What you have to do — Would you reproduce each of the records below precisely, with the pictures left out?
————————
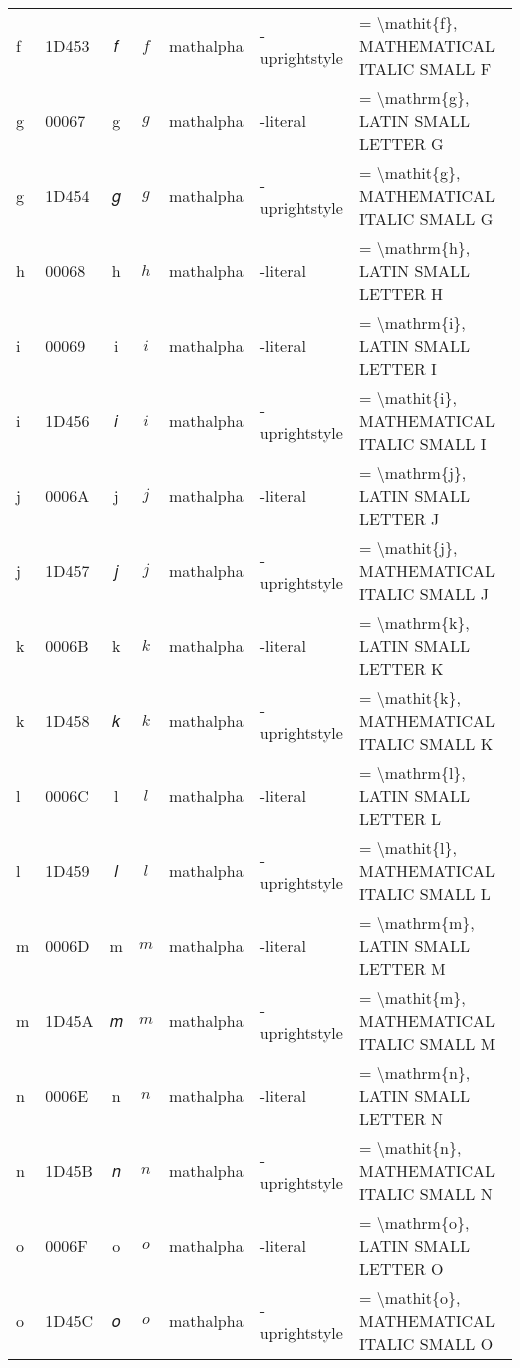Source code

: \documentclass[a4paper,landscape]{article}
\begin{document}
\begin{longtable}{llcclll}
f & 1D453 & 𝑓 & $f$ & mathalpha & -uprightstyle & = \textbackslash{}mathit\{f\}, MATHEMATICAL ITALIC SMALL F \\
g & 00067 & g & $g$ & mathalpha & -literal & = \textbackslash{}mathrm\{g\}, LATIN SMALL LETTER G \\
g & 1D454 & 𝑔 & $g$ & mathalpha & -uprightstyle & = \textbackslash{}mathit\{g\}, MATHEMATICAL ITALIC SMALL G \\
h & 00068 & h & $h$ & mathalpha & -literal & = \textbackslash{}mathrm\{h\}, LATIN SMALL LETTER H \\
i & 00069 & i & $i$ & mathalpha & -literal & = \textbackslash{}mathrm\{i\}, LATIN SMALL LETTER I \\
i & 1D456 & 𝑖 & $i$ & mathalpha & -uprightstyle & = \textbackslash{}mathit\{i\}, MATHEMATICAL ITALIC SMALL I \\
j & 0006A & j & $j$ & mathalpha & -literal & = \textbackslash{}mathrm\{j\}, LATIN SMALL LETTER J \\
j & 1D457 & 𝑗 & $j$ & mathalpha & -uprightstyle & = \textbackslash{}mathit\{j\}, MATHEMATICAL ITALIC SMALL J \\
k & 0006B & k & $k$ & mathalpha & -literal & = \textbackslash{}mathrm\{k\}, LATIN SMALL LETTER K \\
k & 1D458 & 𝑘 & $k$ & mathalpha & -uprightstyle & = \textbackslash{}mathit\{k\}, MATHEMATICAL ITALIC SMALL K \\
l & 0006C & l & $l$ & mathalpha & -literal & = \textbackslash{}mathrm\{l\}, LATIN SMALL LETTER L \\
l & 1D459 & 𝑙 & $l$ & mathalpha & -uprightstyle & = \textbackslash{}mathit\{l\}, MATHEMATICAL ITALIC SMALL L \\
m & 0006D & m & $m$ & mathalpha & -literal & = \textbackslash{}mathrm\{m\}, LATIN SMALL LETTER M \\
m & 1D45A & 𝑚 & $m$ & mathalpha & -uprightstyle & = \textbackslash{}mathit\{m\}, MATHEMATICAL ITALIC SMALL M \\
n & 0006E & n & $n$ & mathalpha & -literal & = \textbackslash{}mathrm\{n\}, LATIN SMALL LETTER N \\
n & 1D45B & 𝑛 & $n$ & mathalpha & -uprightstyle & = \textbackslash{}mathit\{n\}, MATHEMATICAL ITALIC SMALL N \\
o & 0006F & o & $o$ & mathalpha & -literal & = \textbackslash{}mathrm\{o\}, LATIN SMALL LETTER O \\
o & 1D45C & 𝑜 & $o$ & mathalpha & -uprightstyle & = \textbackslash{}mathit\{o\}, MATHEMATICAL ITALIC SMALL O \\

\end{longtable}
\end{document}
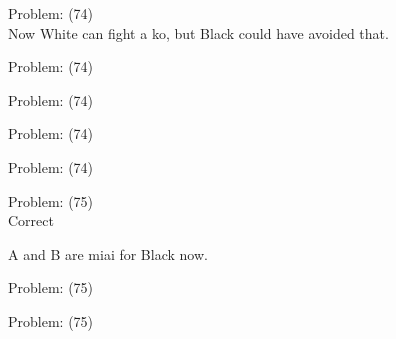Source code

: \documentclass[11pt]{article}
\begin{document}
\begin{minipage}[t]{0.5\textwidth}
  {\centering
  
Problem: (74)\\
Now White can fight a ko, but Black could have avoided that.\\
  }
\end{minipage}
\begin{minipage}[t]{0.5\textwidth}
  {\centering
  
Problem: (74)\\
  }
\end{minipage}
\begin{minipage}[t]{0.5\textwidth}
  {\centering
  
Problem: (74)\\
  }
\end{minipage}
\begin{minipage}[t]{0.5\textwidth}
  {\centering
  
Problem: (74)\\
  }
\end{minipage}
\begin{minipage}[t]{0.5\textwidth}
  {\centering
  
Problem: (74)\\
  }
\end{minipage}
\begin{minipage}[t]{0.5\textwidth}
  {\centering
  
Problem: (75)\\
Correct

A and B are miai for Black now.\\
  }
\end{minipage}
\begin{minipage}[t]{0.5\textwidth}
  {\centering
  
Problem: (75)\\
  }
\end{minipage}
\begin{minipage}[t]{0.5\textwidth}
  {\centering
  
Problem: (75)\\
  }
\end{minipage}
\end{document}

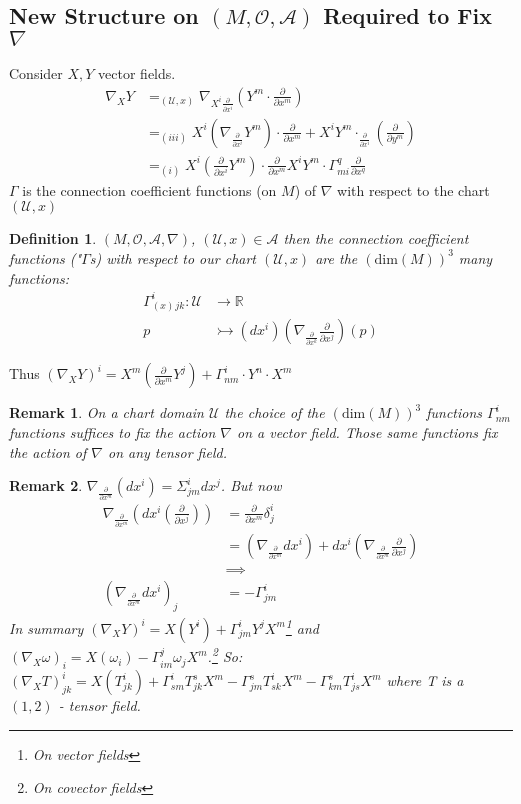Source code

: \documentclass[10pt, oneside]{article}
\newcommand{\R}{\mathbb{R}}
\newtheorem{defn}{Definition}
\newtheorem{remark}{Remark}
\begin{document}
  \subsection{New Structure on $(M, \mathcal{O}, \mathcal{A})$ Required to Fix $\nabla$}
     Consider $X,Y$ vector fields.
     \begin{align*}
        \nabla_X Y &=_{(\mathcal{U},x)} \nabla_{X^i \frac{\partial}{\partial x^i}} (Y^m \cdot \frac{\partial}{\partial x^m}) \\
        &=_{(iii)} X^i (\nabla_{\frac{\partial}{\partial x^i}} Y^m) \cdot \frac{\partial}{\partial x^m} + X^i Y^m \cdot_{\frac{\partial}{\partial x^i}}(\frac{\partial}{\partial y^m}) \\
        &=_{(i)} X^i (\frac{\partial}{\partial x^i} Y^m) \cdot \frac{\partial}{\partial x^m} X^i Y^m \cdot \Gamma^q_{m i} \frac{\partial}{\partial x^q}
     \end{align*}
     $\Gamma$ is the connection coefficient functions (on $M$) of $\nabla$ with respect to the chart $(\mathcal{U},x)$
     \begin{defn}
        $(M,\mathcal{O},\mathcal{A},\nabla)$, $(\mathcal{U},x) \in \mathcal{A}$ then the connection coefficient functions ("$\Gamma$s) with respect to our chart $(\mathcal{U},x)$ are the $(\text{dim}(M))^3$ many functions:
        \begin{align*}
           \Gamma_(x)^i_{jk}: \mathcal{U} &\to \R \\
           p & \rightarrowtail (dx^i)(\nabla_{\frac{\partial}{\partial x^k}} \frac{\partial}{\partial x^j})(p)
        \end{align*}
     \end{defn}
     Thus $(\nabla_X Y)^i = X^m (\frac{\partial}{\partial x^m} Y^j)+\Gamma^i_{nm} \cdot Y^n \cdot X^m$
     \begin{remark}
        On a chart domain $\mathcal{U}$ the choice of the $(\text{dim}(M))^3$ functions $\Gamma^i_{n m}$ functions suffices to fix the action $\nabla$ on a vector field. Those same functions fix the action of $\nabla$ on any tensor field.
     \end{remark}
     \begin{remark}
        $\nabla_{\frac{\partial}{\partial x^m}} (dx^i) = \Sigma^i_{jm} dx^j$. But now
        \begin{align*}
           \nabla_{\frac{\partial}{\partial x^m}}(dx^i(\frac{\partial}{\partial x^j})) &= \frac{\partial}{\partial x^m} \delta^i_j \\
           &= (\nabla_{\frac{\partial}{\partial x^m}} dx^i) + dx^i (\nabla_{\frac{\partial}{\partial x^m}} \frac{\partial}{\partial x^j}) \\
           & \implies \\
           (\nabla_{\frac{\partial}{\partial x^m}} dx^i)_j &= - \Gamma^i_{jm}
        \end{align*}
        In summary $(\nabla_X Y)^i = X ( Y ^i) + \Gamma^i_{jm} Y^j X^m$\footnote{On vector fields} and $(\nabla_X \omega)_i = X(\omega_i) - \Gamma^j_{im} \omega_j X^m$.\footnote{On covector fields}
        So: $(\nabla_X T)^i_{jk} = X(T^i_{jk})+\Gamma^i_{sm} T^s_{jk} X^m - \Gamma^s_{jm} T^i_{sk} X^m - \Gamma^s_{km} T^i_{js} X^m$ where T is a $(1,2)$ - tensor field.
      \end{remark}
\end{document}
————————
Output of the exercise —
Source code

: \documentclass[a4paper,landscape]{article}
\begin{document}
\begin{longtable}{llcclll}
f & 1D453 & 𝑓 & $f$ & mathalpha & -uprightstyle & = \textbackslash{}mathit\{f\}, MATHEMATICAL ITALIC SMALL F \\
g & 00067 & g & $g$ & mathalpha & -literal & = \textbackslash{}mathrm\{g\}, LATIN SMALL LETTER G \\
g & 1D454 & 𝑔 & $g$ & mathalpha & -uprightstyle & = \textbackslash{}mathit\{g\}, MATHEMATICAL ITALIC SMALL G \\
h & 00068 & h & $h$ & mathalpha & -literal & = \textbackslash{}mathrm\{h\}, LATIN SMALL LETTER H \\
i & 00069 & i & $i$ & mathalpha & -literal & = \textbackslash{}mathrm\{i\}, LATIN SMALL LETTER I \\
i & 1D456 & 𝑖 & $i$ & mathalpha & -uprightstyle & = \textbackslash{}mathit\{i\}, MATHEMATICAL ITALIC SMALL I \\
j & 0006A & j & $j$ & mathalpha & -literal & = \textbackslash{}mathrm\{j\}, LATIN SMALL LETTER J \\
j & 1D457 & 𝑗 & $j$ & mathalpha & -uprightstyle & = \textbackslash{}mathit\{j\}, MATHEMATICAL ITALIC SMALL J \\
k & 0006B & k & $k$ & mathalpha & -literal & = \textbackslash{}mathrm\{k\}, LATIN SMALL LETTER K \\
k & 1D458 & 𝑘 & $k$ & mathalpha & -uprightstyle & = \textbackslash{}mathit\{k\}, MATHEMATICAL ITALIC SMALL K \\
l & 0006C & l & $l$ & mathalpha & -literal & = \textbackslash{}mathrm\{l\}, LATIN SMALL LETTER L \\
l & 1D459 & 𝑙 & $l$ & mathalpha & -uprightstyle & = \textbackslash{}mathit\{l\}, MATHEMATICAL ITALIC SMALL L \\
m & 0006D & m & $m$ & mathalpha & -literal & = \textbackslash{}mathrm\{m\}, LATIN SMALL LETTER M \\
m & 1D45A & 𝑚 & $m$ & mathalpha & -uprightstyle & = \textbackslash{}mathit\{m\}, MATHEMATICAL ITALIC SMALL M \\
n & 0006E & n & $n$ & mathalpha & -literal & = \textbackslash{}mathrm\{n\}, LATIN SMALL LETTER N \\
n & 1D45B & 𝑛 & $n$ & mathalpha & -uprightstyle & = \textbackslash{}mathit\{n\}, MATHEMATICAL ITALIC SMALL N \\
o & 0006F & o & $o$ & mathalpha & -literal & = \textbackslash{}mathrm\{o\}, LATIN SMALL LETTER O \\
o & 1D45C & 𝑜 & $o$ & mathalpha & -uprightstyle & = \textbackslash{}mathit\{o\}, MATHEMATICAL ITALIC SMALL O \\

\end{longtable}
\end{document}
Source code

: \documentclass[11pt]{article}
\begin{document}
\begin{minipage}[t]{0.5\textwidth}
  {\centering
  
Problem: (74)\\
Now White can fight a ko, but Black could have avoided that.\\
  }
\end{minipage}
\begin{minipage}[t]{0.5\textwidth}
  {\centering
  
Problem: (74)\\
  }
\end{minipage}
\begin{minipage}[t]{0.5\textwidth}
  {\centering
  
Problem: (74)\\
  }
\end{minipage}
\begin{minipage}[t]{0.5\textwidth}
  {\centering
  
Problem: (74)\\
  }
\end{minipage}
\begin{minipage}[t]{0.5\textwidth}
  {\centering
  
Problem: (74)\\
  }
\end{minipage}
\begin{minipage}[t]{0.5\textwidth}
  {\centering
  
Problem: (75)\\
Correct

A and B are miai for Black now.\\
  }
\end{minipage}
\begin{minipage}[t]{0.5\textwidth}
  {\centering
  
Problem: (75)\\
  }
\end{minipage}
\begin{minipage}[t]{0.5\textwidth}
  {\centering
  
Problem: (75)\\
  }
\end{minipage}
\end{document}

Source code

: \documentclass[10pt, oneside]{article}
\newcommand{\R}{\mathbb{R}}
\newtheorem{defn}{Definition}
\newtheorem{remark}{Remark}
\begin{document}
  \subsection{New Structure on $(M, \mathcal{O}, \mathcal{A})$ Required to Fix $\nabla$}
     Consider $X,Y$ vector fields.
     \begin{align*}
        \nabla_X Y &=_{(\mathcal{U},x)} \nabla_{X^i \frac{\partial}{\partial x^i}} (Y^m \cdot \frac{\partial}{\partial x^m}) \\
        &=_{(iii)} X^i (\nabla_{\frac{\partial}{\partial x^i}} Y^m) \cdot \frac{\partial}{\partial x^m} + X^i Y^m \cdot_{\frac{\partial}{\partial x^i}}(\frac{\partial}{\partial y^m}) \\
        &=_{(i)} X^i (\frac{\partial}{\partial x^i} Y^m) \cdot \frac{\partial}{\partial x^m} X^i Y^m \cdot \Gamma^q_{m i} \frac{\partial}{\partial x^q}
     \end{align*}
     $\Gamma$ is the connection coefficient functions (on $M$) of $\nabla$ with respect to the chart $(\mathcal{U},x)$
     \begin{defn}
        $(M,\mathcal{O},\mathcal{A},\nabla)$, $(\mathcal{U},x) \in \mathcal{A}$ then the connection coefficient functions ("$\Gamma$s) with respect to our chart $(\mathcal{U},x)$ are the $(\text{dim}(M))^3$ many functions:
        \begin{align*}
           \Gamma_(x)^i_{jk}: \mathcal{U} &\to \R \\
           p & \rightarrowtail (dx^i)(\nabla_{\frac{\partial}{\partial x^k}} \frac{\partial}{\partial x^j})(p)
        \end{align*}
     \end{defn}
     Thus $(\nabla_X Y)^i = X^m (\frac{\partial}{\partial x^m} Y^j)+\Gamma^i_{nm} \cdot Y^n \cdot X^m$
     \begin{remark}
        On a chart domain $\mathcal{U}$ the choice of the $(\text{dim}(M))^3$ functions $\Gamma^i_{n m}$ functions suffices to fix the action $\nabla$ on a vector field. Those same functions fix the action of $\nabla$ on any tensor field.
     \end{remark}
     \begin{remark}
        $\nabla_{\frac{\partial}{\partial x^m}} (dx^i) = \Sigma^i_{jm} dx^j$. But now
        \begin{align*}
           \nabla_{\frac{\partial}{\partial x^m}}(dx^i(\frac{\partial}{\partial x^j})) &= \frac{\partial}{\partial x^m} \delta^i_j \\
           &= (\nabla_{\frac{\partial}{\partial x^m}} dx^i) + dx^i (\nabla_{\frac{\partial}{\partial x^m}} \frac{\partial}{\partial x^j}) \\
           & \implies \\
           (\nabla_{\frac{\partial}{\partial x^m}} dx^i)_j &= - \Gamma^i_{jm}
        \end{align*}
        In summary $(\nabla_X Y)^i = X ( Y ^i) + \Gamma^i_{jm} Y^j X^m$\footnote{On vector fields} and $(\nabla_X \omega)_i = X(\omega_i) - \Gamma^j_{im} \omega_j X^m$.\footnote{On covector fields}
        So: $(\nabla_X T)^i_{jk} = X(T^i_{jk})+\Gamma^i_{sm} T^s_{jk} X^m - \Gamma^s_{jm} T^i_{sk} X^m - \Gamma^s_{km} T^i_{js} X^m$ where T is a $(1,2)$ - tensor field.
      \end{remark}
\end{document}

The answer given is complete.